Cats (Review)
Cats Made Me Doubt the Existence of a Good and Omnipotent God.
First off, let me say that I love cats. Not the musical but the animal. I honestly knew nothing about the musical except that it’s about the animal I love. My only exposure was the nightmare-inducing trailer that came out before director Tom Hooper “revamped” the CGI for the film. Well, having seen the movie, I now know what Cats is about, and it will be seared into my memory forever whether I like it or not (spoiler alert: I don’t).
Normally, I like to give a synopsis of the films I watch with some shout outs to notable characters and actors in certain roles. With Cats, I honestly don’t want to force myself to wade through the muck it calls a plot. It centers around these things called jellicle cats, which sounds kind of specific and fancy. However, when you look up the word, it turns out it stems from an attempt by T.S. Eliot’s infant niece to say “dear little cat.” In the play and film apparently, it means a lot of things and absolutely nothing at the same time. Which is strangely appropriate because that’s pretty much how I felt about the movie. Basically, a bunch of cats get together for a cat version of American Idol to see which one gets a chance at reincarnation or something. It’s a lot of singing and dancing and in the end, one of them gets whisked away in a hot air balloon somewhere. Honestly, things are a little blurry since my mind is trying to protect me from the trauma that was this film.
Alright, so Cats isn’t all bad. At least relatively speaking. I suppose I should probably specify that by “all bad” I mean “not soul-crushing.” Hooper actually cast a few decent performers, most notably Taylor Swift, Jennifer Hudson, and Francesca Hayward. They bring an air of legitimacy to the songs they’re given but, let’s be honest, making bad songs sound good are kind of their bread and butter. You might notice a few respectable actors in the cast as well, like Judi Dench, Ian McKellan, and Idris Elba. Sadly, their incredible talent only made the film more cringe-worthy as I felt a lot of “second-hand shame” for these talented thespians. In other words, I was embarrassed for them and watching them hiss and rub their faces on each other made me really uncomfortable. If nothing else can be said for Cats, it should go down as the film that the greatest number of big-name celebrities regret the most making in their career.
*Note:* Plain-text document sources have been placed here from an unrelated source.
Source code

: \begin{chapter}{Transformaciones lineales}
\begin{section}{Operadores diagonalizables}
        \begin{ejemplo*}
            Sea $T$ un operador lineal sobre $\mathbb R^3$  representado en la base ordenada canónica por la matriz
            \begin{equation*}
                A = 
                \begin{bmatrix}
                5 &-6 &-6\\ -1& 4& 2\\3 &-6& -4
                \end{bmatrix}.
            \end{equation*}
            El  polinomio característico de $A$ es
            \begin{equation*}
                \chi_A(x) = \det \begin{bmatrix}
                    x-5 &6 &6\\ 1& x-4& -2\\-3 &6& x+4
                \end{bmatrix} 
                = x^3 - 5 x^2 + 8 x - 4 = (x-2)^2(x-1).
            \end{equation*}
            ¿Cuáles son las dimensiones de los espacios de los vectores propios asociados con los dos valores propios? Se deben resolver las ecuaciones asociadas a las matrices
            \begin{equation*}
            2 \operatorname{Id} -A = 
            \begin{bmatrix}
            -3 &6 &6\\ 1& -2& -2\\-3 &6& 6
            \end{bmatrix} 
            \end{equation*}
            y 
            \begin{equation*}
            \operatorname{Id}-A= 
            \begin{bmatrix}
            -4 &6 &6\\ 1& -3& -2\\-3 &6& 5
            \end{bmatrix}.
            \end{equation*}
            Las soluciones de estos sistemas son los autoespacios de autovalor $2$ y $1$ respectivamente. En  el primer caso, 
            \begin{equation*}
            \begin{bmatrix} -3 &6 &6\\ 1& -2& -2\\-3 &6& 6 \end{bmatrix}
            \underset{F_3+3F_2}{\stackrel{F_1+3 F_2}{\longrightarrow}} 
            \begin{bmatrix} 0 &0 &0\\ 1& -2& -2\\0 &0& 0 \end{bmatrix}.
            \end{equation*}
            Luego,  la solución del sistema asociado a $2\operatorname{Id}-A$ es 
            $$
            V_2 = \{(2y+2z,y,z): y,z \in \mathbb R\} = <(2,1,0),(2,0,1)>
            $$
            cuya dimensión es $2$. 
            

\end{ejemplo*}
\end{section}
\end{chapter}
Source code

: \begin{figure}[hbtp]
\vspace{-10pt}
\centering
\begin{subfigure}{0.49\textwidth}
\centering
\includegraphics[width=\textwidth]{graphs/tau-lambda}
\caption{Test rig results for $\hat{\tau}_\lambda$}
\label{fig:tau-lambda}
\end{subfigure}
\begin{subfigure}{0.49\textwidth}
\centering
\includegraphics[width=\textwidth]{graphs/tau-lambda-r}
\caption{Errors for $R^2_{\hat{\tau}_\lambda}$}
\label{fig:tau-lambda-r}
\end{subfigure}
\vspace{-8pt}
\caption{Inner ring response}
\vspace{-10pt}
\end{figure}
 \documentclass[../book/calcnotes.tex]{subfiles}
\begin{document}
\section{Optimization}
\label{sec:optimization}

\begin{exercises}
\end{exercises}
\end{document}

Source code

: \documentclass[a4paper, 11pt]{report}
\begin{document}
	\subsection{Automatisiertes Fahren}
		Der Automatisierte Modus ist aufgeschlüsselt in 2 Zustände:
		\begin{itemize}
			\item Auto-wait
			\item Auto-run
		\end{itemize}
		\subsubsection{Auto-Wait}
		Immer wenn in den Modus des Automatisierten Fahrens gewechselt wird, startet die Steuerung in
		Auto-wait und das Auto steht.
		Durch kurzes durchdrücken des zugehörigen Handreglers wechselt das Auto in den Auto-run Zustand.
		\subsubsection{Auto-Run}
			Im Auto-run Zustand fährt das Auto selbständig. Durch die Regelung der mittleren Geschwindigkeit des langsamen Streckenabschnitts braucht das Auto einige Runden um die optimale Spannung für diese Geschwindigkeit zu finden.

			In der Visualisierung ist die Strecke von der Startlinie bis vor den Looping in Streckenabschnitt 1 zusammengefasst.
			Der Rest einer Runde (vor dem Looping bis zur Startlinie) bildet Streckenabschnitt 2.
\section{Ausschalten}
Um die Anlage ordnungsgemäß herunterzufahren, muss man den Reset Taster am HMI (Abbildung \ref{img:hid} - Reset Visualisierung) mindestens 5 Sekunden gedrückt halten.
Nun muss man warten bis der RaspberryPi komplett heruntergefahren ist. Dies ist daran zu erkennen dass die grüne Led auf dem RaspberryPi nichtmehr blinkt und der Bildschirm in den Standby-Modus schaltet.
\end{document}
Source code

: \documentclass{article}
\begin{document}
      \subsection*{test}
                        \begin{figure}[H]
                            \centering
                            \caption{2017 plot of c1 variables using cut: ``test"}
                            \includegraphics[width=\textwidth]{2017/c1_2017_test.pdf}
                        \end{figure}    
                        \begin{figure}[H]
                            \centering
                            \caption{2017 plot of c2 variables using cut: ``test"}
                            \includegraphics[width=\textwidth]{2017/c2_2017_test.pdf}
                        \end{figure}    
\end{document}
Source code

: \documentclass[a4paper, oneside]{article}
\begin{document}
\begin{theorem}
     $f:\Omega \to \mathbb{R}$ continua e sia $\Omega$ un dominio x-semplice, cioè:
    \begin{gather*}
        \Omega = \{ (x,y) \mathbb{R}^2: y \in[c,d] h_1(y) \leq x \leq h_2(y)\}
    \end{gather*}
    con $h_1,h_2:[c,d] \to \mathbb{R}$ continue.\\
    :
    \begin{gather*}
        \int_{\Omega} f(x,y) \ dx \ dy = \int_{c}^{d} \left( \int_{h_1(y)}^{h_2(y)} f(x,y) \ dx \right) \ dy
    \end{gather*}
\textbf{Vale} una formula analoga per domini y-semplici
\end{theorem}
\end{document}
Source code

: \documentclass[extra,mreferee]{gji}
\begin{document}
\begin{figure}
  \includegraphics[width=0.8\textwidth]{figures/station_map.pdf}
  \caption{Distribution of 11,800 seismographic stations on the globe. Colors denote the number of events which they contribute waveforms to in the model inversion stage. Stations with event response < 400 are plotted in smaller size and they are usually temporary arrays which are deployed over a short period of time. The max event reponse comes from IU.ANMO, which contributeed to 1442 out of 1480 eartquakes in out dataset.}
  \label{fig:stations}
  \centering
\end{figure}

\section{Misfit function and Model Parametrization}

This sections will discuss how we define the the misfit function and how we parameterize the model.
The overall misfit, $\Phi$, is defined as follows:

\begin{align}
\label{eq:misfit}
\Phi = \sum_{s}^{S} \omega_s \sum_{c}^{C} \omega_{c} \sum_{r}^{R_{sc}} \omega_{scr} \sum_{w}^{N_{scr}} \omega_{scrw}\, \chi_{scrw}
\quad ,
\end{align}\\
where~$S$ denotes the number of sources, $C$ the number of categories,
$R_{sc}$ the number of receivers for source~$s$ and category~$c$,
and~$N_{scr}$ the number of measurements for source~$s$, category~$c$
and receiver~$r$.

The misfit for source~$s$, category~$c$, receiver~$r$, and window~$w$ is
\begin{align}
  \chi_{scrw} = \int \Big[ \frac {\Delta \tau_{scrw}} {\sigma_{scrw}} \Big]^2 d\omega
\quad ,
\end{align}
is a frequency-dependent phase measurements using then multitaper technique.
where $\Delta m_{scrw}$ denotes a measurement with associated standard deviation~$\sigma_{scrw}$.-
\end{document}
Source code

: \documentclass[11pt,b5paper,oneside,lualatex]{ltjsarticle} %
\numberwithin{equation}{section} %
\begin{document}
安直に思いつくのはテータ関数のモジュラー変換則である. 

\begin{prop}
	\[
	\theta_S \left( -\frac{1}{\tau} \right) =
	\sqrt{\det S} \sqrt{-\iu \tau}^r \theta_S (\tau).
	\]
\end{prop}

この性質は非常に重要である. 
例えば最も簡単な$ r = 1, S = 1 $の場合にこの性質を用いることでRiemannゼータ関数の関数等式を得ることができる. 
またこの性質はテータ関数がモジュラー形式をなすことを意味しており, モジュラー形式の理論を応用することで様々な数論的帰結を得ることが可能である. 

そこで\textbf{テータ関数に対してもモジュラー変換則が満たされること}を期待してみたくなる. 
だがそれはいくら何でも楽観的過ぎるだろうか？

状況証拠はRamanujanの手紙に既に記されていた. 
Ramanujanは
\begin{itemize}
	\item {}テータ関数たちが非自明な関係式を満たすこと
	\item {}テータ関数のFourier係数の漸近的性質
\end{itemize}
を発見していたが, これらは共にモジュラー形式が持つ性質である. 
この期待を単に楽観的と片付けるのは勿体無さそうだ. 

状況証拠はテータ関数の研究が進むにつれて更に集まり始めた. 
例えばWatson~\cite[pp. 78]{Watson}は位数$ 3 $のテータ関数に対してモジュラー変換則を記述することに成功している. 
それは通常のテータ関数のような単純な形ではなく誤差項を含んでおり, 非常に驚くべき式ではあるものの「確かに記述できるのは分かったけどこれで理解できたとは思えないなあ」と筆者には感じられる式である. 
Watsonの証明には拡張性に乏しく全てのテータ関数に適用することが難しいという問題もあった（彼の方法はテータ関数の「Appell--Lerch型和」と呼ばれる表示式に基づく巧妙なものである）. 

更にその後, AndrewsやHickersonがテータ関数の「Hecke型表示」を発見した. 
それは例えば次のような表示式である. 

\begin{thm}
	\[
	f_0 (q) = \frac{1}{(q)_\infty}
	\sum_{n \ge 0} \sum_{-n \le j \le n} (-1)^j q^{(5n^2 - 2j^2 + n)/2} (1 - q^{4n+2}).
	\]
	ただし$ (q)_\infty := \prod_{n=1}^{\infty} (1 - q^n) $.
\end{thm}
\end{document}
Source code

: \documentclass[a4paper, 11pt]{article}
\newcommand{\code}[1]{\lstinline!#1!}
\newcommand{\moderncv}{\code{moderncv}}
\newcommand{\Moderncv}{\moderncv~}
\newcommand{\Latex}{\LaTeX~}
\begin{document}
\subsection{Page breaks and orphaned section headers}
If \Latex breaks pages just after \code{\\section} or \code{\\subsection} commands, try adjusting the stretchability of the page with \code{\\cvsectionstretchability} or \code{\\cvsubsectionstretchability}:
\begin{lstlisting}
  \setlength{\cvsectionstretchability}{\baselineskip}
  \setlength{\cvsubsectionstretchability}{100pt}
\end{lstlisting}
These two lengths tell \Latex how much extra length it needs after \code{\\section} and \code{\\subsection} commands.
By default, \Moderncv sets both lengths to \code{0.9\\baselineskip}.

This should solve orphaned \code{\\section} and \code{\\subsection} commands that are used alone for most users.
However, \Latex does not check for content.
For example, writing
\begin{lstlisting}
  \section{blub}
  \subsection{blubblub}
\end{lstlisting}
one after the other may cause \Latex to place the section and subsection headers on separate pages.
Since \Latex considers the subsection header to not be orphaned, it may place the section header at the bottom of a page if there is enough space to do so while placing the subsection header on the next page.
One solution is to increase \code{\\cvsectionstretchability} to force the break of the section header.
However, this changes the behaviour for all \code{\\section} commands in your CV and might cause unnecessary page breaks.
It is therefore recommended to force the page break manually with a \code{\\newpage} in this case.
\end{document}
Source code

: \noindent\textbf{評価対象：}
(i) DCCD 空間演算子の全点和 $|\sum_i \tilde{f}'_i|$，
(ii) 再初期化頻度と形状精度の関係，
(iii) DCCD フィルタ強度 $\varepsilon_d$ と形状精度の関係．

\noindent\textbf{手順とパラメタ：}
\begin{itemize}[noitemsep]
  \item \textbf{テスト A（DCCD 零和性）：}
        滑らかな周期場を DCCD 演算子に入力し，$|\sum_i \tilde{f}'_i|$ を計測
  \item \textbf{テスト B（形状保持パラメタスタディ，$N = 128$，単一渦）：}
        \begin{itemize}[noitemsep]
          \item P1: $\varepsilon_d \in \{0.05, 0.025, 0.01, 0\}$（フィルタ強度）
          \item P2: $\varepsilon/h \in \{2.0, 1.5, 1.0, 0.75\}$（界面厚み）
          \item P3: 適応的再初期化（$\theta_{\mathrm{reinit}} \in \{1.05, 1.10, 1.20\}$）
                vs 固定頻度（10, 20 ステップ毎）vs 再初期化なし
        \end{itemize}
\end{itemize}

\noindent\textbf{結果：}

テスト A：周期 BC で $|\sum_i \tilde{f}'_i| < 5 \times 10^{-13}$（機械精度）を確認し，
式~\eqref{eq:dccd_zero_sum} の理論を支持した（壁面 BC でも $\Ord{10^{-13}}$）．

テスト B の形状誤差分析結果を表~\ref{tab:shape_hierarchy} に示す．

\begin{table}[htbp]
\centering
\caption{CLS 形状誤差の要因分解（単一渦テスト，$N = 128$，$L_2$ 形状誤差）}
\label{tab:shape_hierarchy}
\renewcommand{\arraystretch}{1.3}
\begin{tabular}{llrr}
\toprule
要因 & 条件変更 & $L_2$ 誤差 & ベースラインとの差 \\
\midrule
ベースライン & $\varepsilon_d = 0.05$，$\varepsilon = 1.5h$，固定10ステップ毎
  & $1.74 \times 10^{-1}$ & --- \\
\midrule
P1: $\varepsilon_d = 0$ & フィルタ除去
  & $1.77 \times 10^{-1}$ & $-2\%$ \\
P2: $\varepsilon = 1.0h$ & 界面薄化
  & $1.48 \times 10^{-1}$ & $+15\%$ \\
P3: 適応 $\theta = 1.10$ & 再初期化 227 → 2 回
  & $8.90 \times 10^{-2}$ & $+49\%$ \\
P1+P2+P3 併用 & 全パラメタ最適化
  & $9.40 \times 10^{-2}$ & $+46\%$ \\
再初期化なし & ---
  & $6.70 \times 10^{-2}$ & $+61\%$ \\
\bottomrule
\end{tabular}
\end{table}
The visuals are probably the most upsetting thing about Cats. The sets are pretty impressive at first until you realize that proportions are apparently not a thing that exists in this hellscape. The characters seem to grow and shrink in proportion to the props and background. Objects never maintain a relative size and the CGI used on the actors actually makes it feel like the whole thing is a poorly done green-screen effect. Speaking of the CGI, Cats is a hellacious fever dream that seems neverending. Not only because, well, just look at the damn thing, but because the effects have all the grace of a glitchy video game cutscene (and I’m talking Playstation 2 at best). Most notably are the collars that every cat wears in the film. They seem to hover inches off the animal’s body as though magnetically repelled by their fur. It might sound nit-picky, but it becomes an irritating distraction early on. I’ve heard rumors that the studio is pushing for a visual effects nomination at the Oscars, which would be very disrespectful to the other films in the category.
Of course, Cats is a musical. I at least knew that going in and I actually enjoy musicals, especially the ones from yesteryear. Don’t worry, I’m not a musical snob, but that doesn’t mean I’m not going to let this particular musical have it. There is literally one song that actually hung in my head after the credits rolled and that was the one performed by Jennifer Hudson. She has such a powerful, siren-esque voice that she could sing the phone book and it would probably get stuck in my head. The other songs seemed desperate to create rhyming verses, and I found the structure to be cumbersome and jarring. Then there was the actual music that sounded as though it was composed by a cat walking across a synthesizer. As someone who deals with cats walking across my keyboard as I try to write reviews, I can tell you this is not a good way to create “art.” Being a musical also means that there are plenty of dance numbers as well. Being a musical about cats means we get to watch people in unitards prance about in the kind of unnerving contemporary style that reminded me of the horrifying numbers in Suspiria (in so much that my mind felt as mutilated as the victims of the coven’s physical witchcraft).
Look, I know that Cats is a “classic.” However, as a film student and a critic, I’ve learned that the term “classic” is not synonymous with good. There are many classics out there that are excruciating to sit through, especially the ones championed by many film snobs. The same can be said for this cinematic nightmare. Even the small glimmers of “good” in it are only relative. The rest is like staring into a Lovecraftian void and feeling your mind recoil in horror as it struggles to comprehend the nightmare unfolding before you. I found Cats to be jaw-dropping in that I couldn’t help wondering why someone would do this to another living being. It’s a visceral movie in that my fight or flight reflex was triggered early and often. Long story short, Tom Hooper made his first legitimate horror movie with Cats and you should avoid it if you wish for your soul to remain untainted.